» **What to work on**
Provide only the number of lines below that hold "sadd".

### Data provided

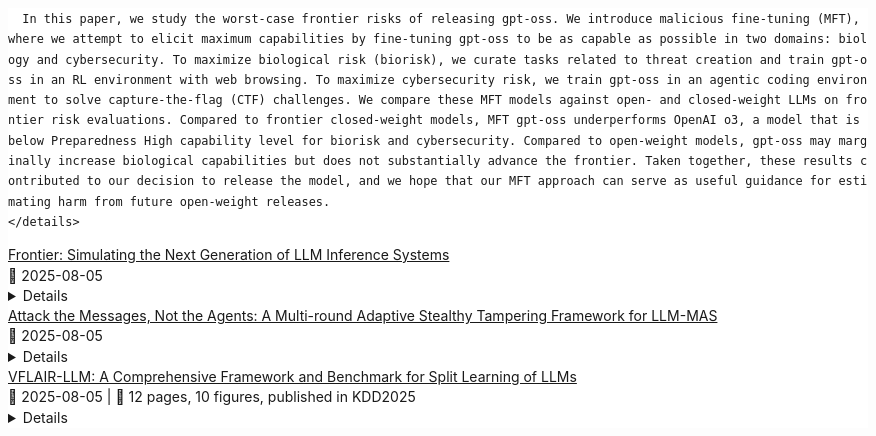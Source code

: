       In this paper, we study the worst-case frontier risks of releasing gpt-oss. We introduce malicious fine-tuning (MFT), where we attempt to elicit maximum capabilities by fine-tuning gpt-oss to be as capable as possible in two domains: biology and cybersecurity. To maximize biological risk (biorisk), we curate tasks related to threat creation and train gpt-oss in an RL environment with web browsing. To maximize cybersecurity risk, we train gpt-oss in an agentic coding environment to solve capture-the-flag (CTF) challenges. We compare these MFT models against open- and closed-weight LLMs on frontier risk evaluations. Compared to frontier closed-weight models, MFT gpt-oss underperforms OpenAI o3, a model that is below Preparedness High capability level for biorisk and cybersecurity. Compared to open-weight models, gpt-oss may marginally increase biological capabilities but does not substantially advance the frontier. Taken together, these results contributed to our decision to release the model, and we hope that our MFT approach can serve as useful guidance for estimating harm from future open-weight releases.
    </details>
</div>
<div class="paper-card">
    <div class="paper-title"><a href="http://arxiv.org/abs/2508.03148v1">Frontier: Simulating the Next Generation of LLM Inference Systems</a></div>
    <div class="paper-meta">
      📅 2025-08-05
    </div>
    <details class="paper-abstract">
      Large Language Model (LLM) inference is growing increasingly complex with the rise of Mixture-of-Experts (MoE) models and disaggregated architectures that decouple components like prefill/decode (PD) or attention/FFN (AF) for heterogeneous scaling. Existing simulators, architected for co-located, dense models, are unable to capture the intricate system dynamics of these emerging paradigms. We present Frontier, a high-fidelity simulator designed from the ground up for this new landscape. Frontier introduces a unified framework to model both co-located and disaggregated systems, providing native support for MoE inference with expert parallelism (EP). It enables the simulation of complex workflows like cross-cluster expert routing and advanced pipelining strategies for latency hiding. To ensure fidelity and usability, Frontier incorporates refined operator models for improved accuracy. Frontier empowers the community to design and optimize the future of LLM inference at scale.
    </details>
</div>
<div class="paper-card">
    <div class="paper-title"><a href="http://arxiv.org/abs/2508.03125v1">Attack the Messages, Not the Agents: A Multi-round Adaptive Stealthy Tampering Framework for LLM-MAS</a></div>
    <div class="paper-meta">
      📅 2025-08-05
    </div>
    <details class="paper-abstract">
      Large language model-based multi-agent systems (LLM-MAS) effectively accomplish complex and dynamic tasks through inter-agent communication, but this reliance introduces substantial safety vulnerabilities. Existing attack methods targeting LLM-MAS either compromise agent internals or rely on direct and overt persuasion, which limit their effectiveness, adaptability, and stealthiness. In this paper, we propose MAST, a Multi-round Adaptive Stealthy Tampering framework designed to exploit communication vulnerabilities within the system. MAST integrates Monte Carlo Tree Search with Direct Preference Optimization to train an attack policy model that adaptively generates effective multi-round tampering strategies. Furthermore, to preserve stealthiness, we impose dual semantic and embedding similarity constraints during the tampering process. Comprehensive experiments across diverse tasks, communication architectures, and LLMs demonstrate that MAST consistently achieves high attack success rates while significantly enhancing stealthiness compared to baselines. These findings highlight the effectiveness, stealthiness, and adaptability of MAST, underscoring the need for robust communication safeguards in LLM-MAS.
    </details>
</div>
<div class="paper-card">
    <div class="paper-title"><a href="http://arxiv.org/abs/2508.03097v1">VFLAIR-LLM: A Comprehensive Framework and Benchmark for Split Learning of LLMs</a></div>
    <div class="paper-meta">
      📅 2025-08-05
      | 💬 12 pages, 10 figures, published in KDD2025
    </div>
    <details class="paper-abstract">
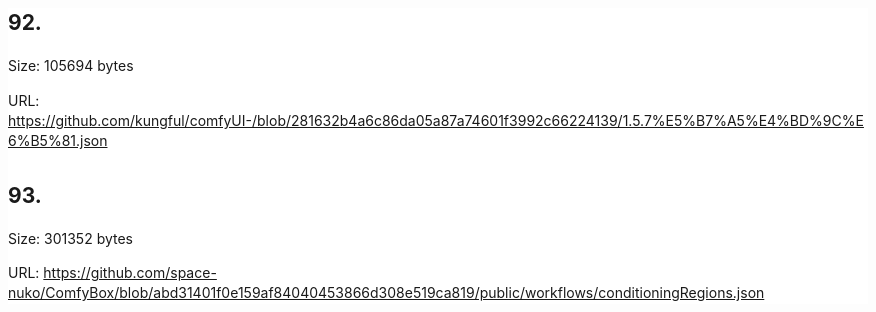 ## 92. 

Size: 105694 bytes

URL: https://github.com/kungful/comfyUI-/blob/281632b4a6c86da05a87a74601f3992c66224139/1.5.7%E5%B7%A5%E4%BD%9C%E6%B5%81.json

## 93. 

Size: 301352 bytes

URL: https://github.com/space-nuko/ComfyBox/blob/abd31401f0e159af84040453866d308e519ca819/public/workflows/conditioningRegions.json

######
### Data provided

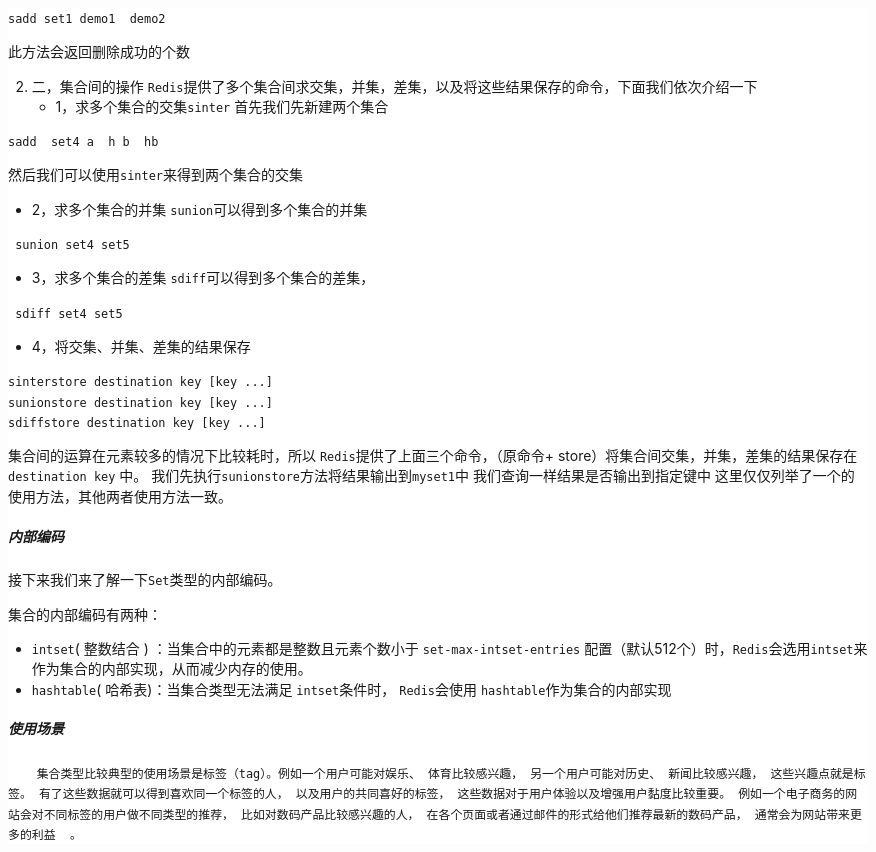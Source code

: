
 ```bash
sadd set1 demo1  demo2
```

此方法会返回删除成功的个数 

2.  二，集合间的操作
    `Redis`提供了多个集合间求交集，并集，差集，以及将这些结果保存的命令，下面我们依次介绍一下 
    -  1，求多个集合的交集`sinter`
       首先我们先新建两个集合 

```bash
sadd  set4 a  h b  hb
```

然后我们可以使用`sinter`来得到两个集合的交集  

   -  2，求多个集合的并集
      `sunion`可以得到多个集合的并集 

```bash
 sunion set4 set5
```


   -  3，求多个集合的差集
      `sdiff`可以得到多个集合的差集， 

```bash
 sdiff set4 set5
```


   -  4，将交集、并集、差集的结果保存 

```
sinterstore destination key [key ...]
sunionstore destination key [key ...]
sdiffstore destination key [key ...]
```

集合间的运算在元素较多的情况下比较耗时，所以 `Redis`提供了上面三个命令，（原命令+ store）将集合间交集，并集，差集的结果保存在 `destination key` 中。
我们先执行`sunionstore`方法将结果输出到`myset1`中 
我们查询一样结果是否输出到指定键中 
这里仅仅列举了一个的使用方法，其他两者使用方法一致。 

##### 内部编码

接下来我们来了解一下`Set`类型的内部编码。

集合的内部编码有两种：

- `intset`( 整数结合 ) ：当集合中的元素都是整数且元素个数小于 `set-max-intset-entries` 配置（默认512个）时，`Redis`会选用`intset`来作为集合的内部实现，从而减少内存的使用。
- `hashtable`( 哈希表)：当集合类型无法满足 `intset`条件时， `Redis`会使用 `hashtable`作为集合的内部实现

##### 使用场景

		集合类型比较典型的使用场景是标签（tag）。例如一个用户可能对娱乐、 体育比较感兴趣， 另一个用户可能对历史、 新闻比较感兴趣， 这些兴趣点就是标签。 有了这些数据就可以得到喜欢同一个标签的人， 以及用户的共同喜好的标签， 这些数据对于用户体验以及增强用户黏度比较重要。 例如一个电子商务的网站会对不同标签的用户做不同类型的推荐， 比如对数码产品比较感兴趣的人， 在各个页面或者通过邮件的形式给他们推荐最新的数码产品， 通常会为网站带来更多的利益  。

######

» **Answer box**
2